Tapi, masalah Belanda dan Jepang itu, sudah selesai, dan pada kenyataannya memang sudah selesai. Kita hanya sekedar saja mengingat sejenak dan melakukan analisis dalam, apalagi kritis. Setiap masalah, kendatipun sebenarnya buruk, pasti ada pelajaran di baliknya yang dapat kita ubah dari negatif menjadi positif, dimana dari merusak menjadi sesuatu yang bermanfaat. Tetapi, hanya sekedar pelajaran dari masa lalu, di analisis masa kini, dengan tujuan masa depan yang lebih baik lagi.
Hal tersebut juga terbukti, dimana sejahat-jahatnya seseorang, pasti ada kebaikan, atau dia akan melakukan kebaikan di waktu yang akan datang. Paling tidak bertobat atau menyadari bahwa itu adalah sebuah kesalahan besar dan fatal, kendatipun kecil ukurannya.
Lantas, apakah masih ada penjajah itu saat ini?
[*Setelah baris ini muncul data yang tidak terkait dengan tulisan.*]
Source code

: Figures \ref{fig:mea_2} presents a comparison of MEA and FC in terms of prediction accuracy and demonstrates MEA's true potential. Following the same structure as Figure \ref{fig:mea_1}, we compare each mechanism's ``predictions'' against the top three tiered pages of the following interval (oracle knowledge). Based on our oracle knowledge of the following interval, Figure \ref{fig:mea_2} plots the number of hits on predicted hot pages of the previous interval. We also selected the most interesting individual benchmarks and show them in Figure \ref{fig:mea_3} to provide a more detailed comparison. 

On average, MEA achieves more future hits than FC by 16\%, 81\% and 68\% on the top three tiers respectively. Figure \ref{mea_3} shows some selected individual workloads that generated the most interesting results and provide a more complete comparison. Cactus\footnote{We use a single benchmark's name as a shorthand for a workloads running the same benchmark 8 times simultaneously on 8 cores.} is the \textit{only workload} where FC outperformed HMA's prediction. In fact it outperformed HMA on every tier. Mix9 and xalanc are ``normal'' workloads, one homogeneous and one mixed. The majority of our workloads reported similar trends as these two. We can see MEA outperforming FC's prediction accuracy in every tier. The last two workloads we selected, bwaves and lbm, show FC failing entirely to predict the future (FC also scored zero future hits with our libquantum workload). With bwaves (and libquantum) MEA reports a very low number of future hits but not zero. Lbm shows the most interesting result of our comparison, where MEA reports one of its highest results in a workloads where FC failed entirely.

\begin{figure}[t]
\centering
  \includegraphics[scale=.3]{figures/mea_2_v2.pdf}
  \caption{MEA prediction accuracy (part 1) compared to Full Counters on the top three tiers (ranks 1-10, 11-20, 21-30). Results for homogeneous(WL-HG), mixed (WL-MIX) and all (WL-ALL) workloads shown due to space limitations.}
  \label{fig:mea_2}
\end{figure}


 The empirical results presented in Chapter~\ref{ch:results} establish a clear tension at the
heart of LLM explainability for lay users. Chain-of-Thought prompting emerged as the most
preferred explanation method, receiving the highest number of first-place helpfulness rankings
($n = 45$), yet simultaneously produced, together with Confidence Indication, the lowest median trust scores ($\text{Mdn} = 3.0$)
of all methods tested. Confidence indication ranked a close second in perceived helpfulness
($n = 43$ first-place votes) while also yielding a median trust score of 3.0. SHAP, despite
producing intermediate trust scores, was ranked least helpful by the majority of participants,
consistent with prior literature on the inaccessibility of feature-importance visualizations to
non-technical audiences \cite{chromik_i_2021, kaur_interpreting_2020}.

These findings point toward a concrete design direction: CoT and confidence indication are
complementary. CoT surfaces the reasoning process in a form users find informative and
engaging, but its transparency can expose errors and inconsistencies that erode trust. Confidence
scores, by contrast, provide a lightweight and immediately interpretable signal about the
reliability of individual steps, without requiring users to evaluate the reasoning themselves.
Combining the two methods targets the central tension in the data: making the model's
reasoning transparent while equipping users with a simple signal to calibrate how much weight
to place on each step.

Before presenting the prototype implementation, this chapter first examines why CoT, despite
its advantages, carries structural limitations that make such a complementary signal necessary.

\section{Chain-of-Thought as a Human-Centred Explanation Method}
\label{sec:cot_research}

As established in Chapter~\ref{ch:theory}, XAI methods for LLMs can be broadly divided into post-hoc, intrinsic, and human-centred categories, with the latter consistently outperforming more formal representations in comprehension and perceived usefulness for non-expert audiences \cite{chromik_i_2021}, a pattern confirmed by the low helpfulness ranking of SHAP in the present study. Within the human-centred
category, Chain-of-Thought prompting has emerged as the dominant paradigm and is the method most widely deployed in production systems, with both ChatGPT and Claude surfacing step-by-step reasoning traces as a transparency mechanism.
Ada, siapakah itu? Menurut salah satu bapak dan tokoh bangsa kita, bapak Ir. Sukarno, bahwasanya penjajah masih ada dan itu adalah anak bangsa sendiri. Mungkin juga anak bangsa ini di pengaruhi oleh kepentingan bangsa lain dan kepentingan diri sendiri, apalagi lingkungan sekitar.
Jadi, kendatipun secara administrasi kita bebas dari bangsa lain, kendatipun mungkin saja dulu masih ada sedikit, kita itu di jajah oleh anak bangsa atau saudara-saudara kita sendiri. Saya lihat kita sudah mulai bertaring ke negara lain, tapi pada saudara sebangsa dan setanah air bagaimana? Ya, semua tergantung kepentingan yang bermula dari motivasi yang menggerakkan kita dalam melakukan tindakan.
Lalu, bisa bebaskah kita dari penjajahan? Jawabannya, tidak bisa, kendatipun hanya sedikit saja kalau ada kemungkinan bisa. Kemungkinan sangat susah, ribet dan rumit (mustahil). Apalagi kita Indonesia memiliki sistem darah dan persahabatan yang erat. Apalagi bangsa kita adalah bangsa yang kaya atas perbedaan, sehingga tidak bisa kita menarik secara umum, hanya kadang bisa di Nasional dan dalam penerapan mungkin bisa tergantung daerah masing-masing.
Sesuai bentuk, karakteristik atau sistem yang semua daerah berbeda. Belum lagi semua bermula dari sebuah pikiran yang adalah kepentingan itu sendiri. Bahkan kita sendiri tidak tahu dan pasti tidak tahu keseluruhan atau belangnya seseorang dalam waktu dekat. Melainkan bisa puluhan, apalagi ratusan tahun. Kalau mau cepat, bisa dengan mendeteksi genetika sampai ketahuan sebanyak-banyaknya, tapi harganya tidak sedikit atau fantastis sekali. Pada intinya bisa jadi hanya dia dan Tuhan yang tahu keseluruhan naskah lengkapnya.